*Action item*.
Word for word, reproduce each entry.

-- Opening Marker --

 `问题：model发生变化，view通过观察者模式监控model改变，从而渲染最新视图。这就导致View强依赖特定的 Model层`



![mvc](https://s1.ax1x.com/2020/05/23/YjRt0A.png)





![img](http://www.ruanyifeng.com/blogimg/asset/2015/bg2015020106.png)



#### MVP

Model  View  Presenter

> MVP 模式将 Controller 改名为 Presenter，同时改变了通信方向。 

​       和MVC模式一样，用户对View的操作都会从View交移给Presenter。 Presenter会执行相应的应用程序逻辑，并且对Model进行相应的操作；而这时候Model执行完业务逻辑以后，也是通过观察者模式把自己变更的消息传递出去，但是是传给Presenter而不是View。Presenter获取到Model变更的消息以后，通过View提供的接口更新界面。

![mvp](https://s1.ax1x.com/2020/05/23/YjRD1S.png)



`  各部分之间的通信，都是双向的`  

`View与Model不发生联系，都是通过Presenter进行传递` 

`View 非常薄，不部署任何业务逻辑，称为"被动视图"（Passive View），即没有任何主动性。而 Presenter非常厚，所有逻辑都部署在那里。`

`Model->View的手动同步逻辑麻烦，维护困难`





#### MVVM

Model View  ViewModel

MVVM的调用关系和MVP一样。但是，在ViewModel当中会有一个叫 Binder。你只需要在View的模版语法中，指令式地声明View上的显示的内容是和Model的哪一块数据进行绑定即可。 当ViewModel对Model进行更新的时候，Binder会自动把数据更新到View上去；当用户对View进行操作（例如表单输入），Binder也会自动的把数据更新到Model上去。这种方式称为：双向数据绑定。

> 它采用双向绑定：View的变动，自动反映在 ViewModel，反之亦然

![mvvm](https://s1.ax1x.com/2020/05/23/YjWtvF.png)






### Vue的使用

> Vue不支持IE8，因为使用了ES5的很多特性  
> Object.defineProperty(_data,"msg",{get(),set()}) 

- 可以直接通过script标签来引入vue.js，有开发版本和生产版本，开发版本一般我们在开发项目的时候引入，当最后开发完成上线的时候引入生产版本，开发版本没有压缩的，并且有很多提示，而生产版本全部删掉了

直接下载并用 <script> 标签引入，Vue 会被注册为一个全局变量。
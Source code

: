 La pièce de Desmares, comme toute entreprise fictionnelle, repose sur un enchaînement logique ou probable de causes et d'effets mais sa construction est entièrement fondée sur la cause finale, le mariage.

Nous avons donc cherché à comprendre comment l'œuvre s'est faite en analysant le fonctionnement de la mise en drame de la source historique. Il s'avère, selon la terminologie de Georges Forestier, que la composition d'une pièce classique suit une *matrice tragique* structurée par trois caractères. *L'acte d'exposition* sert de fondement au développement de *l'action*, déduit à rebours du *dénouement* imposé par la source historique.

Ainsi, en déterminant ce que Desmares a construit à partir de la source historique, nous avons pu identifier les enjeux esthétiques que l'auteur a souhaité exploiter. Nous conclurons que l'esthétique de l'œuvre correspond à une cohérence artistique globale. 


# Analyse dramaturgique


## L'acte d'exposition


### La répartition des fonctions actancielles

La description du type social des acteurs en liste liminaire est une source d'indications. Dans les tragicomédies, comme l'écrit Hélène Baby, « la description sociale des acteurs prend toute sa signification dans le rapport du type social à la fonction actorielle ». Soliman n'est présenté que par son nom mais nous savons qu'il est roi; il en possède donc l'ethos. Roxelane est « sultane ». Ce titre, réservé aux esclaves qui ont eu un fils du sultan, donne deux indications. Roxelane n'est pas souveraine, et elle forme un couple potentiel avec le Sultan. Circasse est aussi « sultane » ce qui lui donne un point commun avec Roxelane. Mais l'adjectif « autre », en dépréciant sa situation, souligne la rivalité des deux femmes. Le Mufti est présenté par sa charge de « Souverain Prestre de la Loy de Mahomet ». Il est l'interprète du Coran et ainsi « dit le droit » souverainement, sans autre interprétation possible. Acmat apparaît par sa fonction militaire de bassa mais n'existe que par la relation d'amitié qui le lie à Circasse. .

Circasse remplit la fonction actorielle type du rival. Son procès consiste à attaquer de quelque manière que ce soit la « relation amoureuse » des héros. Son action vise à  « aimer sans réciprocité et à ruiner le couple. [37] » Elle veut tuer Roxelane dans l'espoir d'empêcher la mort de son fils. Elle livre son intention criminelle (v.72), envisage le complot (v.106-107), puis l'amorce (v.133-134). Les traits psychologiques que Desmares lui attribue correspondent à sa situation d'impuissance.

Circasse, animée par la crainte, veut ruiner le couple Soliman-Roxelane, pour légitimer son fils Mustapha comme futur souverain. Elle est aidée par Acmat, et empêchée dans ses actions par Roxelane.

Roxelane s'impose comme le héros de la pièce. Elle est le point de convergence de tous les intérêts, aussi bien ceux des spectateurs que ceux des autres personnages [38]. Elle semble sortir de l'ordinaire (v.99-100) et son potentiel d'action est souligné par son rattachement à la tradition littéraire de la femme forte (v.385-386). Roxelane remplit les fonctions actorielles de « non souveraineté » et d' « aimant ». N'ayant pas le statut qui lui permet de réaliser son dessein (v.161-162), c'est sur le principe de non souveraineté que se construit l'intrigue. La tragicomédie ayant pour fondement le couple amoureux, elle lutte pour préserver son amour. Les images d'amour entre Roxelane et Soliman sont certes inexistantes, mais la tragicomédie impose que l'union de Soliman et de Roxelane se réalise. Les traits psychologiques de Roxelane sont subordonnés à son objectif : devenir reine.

-- Closing Marker --

*Answer below*.
 `问题：model发生变化，view通过观察者模式监控model改变，从而渲染最新视图。这就导致View强依赖特定的 Model层`



![mvc](https://s1.ax1x.com/2020/05/23/YjRt0A.png)





![img](http://www.ruanyifeng.com/blogimg/asset/2015/bg2015020106.png)



#### MVP

Model  View  Presenter

> MVP 模式将 Controller 改名为 Presenter，同时改变了通信方向。 

​       和MVC模式一样，用户对View的操作都会从View交移给Presenter。 Presenter会执行相应的应用程序逻辑，并且对Model进行相应的操作；而这时候Model执行完业务逻辑以后，也是通过观察者模式把自己变更的消息传递出去，但是是传给Presenter而不是View。Presenter获取到Model变更的消息以后，通过View提供的接口更新界面。

![mvp](https://s1.ax1x.com/2020/05/23/YjRD1S.png)



`  各部分之间的通信，都是双向的`  

`View与Model不发生联系，都是通过Presenter进行传递` 

`View 非常薄，不部署任何业务逻辑，称为"被动视图"（Passive View），即没有任何主动性。而 Presenter非常厚，所有逻辑都部署在那里。`

`Model->View的手动同步逻辑麻烦，维护困难`





#### MVVM

Model View  ViewModel

MVVM的调用关系和MVP一样。但是，在ViewModel当中会有一个叫 Binder。你只需要在View的模版语法中，指令式地声明View上的显示的内容是和Model的哪一块数据进行绑定即可。 当ViewModel对Model进行更新的时候，Binder会自动把数据更新到View上去；当用户对View进行操作（例如表单输入），Binder也会自动的把数据更新到Model上去。这种方式称为：双向数据绑定。

> 它采用双向绑定：View的变动，自动反映在 ViewModel，反之亦然

![mvvm](https://s1.ax1x.com/2020/05/23/YjWtvF.png)






### Vue的使用

> Vue不支持IE8，因为使用了ES5的很多特性  
> Object.defineProperty(_data,"msg",{get(),set()}) 

- 可以直接通过script标签来引入vue.js，有开发版本和生产版本，开发版本一般我们在开发项目的时候引入，当最后开发完成上线的时候引入生产版本，开发版本没有压缩的，并且有很多提示，而生产版本全部删掉了

直接下载并用 <script> 标签引入，Vue 会被注册为一个全局变量。
Source code

: La pièce de Desmares, comme toute entreprise fictionnelle, repose sur un enchaînement logique ou probable de causes et d'effets mais sa construction est entièrement fondée sur la cause finale, le mariage.

Nous avons donc cherché à comprendre comment l'œuvre s'est faite en analysant le fonctionnement de la mise en drame de la source historique. Il s'avère, selon la terminologie de Georges Forestier, que la composition d'une pièce classique suit une *matrice tragique* structurée par trois caractères. *L'acte d'exposition* sert de fondement au développement de *l'action*, déduit à rebours du *dénouement* imposé par la source historique.

Ainsi, en déterminant ce que Desmares a construit à partir de la source historique, nous avons pu identifier les enjeux esthétiques que l'auteur a souhaité exploiter. Nous conclurons que l'esthétique de l'œuvre correspond à une cohérence artistique globale. 


# Analyse dramaturgique


## L'acte d'exposition


### La répartition des fonctions actancielles

La description du type social des acteurs en liste liminaire est une source d'indications. Dans les tragicomédies, comme l'écrit Hélène Baby, « la description sociale des acteurs prend toute sa signification dans le rapport du type social à la fonction actorielle ». Soliman n'est présenté que par son nom mais nous savons qu'il est roi; il en possède donc l'ethos. Roxelane est « sultane ». Ce titre, réservé aux esclaves qui ont eu un fils du sultan, donne deux indications. Roxelane n'est pas souveraine, et elle forme un couple potentiel avec le Sultan. Circasse est aussi « sultane » ce qui lui donne un point commun avec Roxelane. Mais l'adjectif « autre », en dépréciant sa situation, souligne la rivalité des deux femmes. Le Mufti est présenté par sa charge de « Souverain Prestre de la Loy de Mahomet ». Il est l'interprète du Coran et ainsi « dit le droit » souverainement, sans autre interprétation possible. Acmat apparaît par sa fonction militaire de bassa mais n'existe que par la relation d'amitié qui le lie à Circasse. .

Circasse remplit la fonction actorielle type du rival. Son procès consiste à attaquer de quelque manière que ce soit la « relation amoureuse » des héros. Son action vise à  « aimer sans réciprocité et à ruiner le couple. [37] » Elle veut tuer Roxelane dans l'espoir d'empêcher la mort de son fils. Elle livre son intention criminelle (v.72), envisage le complot (v.106-107), puis l'amorce (v.133-134). Les traits psychologiques que Desmares lui attribue correspondent à sa situation d'impuissance.

Circasse, animée par la crainte, veut ruiner le couple Soliman-Roxelane, pour légitimer son fils Mustapha comme futur souverain. Elle est aidée par Acmat, et empêchée dans ses actions par Roxelane.

Roxelane s'impose comme le héros de la pièce. Elle est le point de convergence de tous les intérêts, aussi bien ceux des spectateurs que ceux des autres personnages [38]. Elle semble sortir de l'ordinaire (v.99-100) et son potentiel d'action est souligné par son rattachement à la tradition littéraire de la femme forte (v.385-386). Roxelane remplit les fonctions actorielles de « non souveraineté » et d' « aimant ». N'ayant pas le statut qui lui permet de réaliser son dessein (v.161-162), c'est sur le principe de non souveraineté que se construit l'intrigue. La tragicomédie ayant pour fondement le couple amoureux, elle lutte pour préserver son amour. Les images d'amour entre Roxelane et Soliman sont certes inexistantes, mais la tragicomédie impose que l'union de Soliman et de Roxelane se réalise. Les traits psychologiques de Roxelane sont subordonnés à son objectif : devenir reine.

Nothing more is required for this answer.